_Required action_
If a line of the records holds the word "info", copy it out.

(Beginning of Entries supplied)

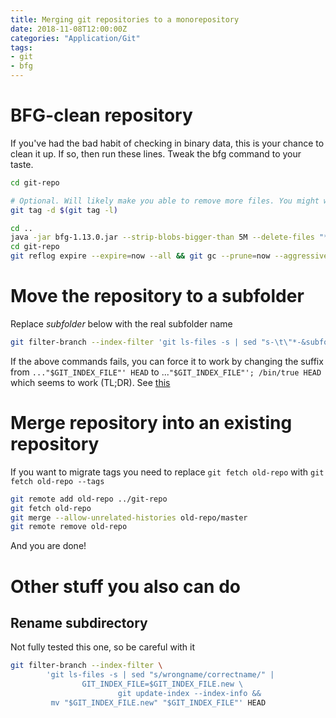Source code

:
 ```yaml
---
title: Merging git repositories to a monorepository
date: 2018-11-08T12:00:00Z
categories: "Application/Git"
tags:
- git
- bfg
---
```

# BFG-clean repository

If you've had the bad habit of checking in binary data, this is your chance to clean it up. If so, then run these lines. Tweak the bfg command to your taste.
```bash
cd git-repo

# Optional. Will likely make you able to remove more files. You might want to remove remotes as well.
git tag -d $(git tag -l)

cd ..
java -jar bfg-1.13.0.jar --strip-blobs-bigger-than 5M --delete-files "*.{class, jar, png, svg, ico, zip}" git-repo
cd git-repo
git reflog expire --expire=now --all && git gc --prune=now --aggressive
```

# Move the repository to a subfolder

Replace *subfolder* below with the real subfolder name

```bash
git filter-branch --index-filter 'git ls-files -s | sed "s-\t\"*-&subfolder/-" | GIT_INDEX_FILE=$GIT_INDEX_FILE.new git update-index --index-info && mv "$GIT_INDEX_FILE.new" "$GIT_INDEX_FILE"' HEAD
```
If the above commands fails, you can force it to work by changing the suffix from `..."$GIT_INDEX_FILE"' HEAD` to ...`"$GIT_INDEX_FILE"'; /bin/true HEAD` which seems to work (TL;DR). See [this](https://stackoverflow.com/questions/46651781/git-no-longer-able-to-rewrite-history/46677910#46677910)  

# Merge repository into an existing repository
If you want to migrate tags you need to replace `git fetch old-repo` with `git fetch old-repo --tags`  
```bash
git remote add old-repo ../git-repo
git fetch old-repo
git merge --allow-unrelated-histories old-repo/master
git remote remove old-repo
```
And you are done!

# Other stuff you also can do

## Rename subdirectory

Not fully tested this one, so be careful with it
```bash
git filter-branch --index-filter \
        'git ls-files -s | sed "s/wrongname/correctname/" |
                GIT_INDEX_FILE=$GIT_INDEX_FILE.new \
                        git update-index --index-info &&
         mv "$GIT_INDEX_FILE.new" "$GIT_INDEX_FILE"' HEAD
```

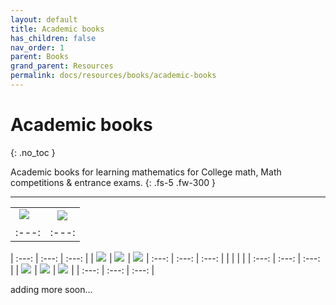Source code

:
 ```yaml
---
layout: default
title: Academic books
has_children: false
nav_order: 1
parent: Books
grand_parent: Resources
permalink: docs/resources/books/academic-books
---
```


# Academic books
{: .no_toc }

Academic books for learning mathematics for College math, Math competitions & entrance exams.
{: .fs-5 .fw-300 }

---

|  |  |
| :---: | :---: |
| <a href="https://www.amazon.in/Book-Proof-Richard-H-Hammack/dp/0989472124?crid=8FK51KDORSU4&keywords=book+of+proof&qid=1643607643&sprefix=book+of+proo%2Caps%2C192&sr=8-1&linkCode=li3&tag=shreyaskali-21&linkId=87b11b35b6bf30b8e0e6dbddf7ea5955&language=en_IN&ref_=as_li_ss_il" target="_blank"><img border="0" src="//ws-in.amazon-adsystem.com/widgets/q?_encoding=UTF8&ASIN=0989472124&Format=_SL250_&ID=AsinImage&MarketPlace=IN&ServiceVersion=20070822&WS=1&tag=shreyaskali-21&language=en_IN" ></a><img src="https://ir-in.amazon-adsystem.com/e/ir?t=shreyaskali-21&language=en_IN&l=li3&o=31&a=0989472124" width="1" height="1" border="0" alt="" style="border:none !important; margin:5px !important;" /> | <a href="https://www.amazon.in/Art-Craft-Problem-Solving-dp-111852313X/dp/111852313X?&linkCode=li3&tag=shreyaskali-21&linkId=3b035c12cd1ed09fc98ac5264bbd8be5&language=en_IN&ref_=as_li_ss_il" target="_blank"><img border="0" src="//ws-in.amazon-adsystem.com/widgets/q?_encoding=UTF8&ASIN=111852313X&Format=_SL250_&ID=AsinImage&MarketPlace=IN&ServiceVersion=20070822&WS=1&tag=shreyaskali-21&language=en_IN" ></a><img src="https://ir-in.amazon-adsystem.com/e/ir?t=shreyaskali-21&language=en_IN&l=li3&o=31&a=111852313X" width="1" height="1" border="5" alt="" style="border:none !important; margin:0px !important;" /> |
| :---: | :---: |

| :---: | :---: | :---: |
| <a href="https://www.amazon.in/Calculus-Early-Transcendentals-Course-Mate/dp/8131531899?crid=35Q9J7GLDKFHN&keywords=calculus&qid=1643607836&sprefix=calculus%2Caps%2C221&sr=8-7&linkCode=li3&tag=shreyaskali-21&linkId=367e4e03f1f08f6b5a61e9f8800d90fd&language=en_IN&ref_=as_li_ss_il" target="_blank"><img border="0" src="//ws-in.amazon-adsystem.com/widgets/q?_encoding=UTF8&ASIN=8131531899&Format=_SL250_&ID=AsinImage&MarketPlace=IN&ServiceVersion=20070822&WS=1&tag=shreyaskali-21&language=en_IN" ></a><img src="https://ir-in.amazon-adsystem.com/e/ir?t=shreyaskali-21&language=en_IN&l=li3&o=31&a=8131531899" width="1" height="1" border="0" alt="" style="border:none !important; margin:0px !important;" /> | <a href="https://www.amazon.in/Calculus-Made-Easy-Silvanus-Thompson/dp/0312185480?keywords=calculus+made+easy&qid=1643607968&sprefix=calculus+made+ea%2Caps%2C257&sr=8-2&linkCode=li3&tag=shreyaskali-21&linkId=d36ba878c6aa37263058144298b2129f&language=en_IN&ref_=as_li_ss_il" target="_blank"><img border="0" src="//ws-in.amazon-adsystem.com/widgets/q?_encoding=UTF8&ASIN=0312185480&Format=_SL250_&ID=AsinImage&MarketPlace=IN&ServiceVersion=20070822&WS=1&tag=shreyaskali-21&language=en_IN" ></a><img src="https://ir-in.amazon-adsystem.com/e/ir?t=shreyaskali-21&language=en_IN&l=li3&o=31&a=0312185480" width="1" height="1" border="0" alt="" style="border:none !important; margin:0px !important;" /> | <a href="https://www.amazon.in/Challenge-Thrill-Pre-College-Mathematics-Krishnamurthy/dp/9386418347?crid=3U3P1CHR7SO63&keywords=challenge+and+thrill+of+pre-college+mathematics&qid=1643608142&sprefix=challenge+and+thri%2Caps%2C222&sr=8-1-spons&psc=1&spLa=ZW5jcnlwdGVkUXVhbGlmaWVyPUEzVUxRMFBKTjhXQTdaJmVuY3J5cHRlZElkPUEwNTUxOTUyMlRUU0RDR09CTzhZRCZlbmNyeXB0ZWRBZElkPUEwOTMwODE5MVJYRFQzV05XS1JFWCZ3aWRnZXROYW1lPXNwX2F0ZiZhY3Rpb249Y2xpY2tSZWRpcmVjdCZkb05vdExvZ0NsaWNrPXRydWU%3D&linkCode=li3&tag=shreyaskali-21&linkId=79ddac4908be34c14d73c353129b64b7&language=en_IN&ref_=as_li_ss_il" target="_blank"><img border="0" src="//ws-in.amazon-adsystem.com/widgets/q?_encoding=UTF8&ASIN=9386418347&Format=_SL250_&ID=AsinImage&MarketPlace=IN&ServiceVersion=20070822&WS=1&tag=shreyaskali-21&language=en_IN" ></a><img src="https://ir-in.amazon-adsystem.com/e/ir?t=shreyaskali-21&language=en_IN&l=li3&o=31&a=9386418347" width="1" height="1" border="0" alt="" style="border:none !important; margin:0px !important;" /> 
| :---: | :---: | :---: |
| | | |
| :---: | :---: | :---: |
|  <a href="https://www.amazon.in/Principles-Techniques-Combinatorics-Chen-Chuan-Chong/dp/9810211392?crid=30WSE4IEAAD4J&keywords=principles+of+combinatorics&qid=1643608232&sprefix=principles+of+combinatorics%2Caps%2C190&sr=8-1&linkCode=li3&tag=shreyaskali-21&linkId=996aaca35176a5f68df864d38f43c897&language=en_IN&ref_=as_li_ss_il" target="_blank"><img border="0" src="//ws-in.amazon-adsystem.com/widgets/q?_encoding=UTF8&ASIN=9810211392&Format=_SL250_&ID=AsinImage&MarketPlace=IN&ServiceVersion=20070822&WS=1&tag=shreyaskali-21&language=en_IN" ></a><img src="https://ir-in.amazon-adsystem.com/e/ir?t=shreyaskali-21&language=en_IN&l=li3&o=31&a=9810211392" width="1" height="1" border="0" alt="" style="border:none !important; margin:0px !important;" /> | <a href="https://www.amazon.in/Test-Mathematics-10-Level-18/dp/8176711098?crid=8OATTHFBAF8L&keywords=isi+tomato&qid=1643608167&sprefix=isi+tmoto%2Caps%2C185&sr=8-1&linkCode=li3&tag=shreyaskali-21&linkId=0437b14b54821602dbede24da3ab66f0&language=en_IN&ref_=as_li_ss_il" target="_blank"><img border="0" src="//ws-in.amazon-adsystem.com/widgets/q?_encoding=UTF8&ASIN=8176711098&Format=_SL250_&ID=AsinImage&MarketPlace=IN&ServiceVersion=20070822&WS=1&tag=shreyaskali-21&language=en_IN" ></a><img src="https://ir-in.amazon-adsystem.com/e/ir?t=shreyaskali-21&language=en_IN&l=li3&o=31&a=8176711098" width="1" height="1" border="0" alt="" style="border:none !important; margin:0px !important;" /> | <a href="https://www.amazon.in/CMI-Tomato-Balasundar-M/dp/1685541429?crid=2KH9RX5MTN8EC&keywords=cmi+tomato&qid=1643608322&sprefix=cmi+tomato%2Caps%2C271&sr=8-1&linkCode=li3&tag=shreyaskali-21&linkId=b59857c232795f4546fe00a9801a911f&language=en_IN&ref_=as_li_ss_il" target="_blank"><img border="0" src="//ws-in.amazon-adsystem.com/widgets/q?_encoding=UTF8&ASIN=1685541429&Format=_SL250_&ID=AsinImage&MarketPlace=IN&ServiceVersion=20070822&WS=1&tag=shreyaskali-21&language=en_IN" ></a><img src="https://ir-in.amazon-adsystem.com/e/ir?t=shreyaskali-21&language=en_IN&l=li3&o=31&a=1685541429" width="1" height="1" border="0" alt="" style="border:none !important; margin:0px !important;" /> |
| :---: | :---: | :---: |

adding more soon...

(End of Entries supplied)

_Problem solution_
git filter-branch --index-filter 'git ls-files -s | sed "s-\t\"*-&subfolder/-" | GIT_INDEX_FILE=$GIT_INDEX_FILE.new git update-index --index-info && mv "$GIT_INDEX_FILE.new" "$GIT_INDEX_FILE"' HEAD
                        git update-index --index-info &&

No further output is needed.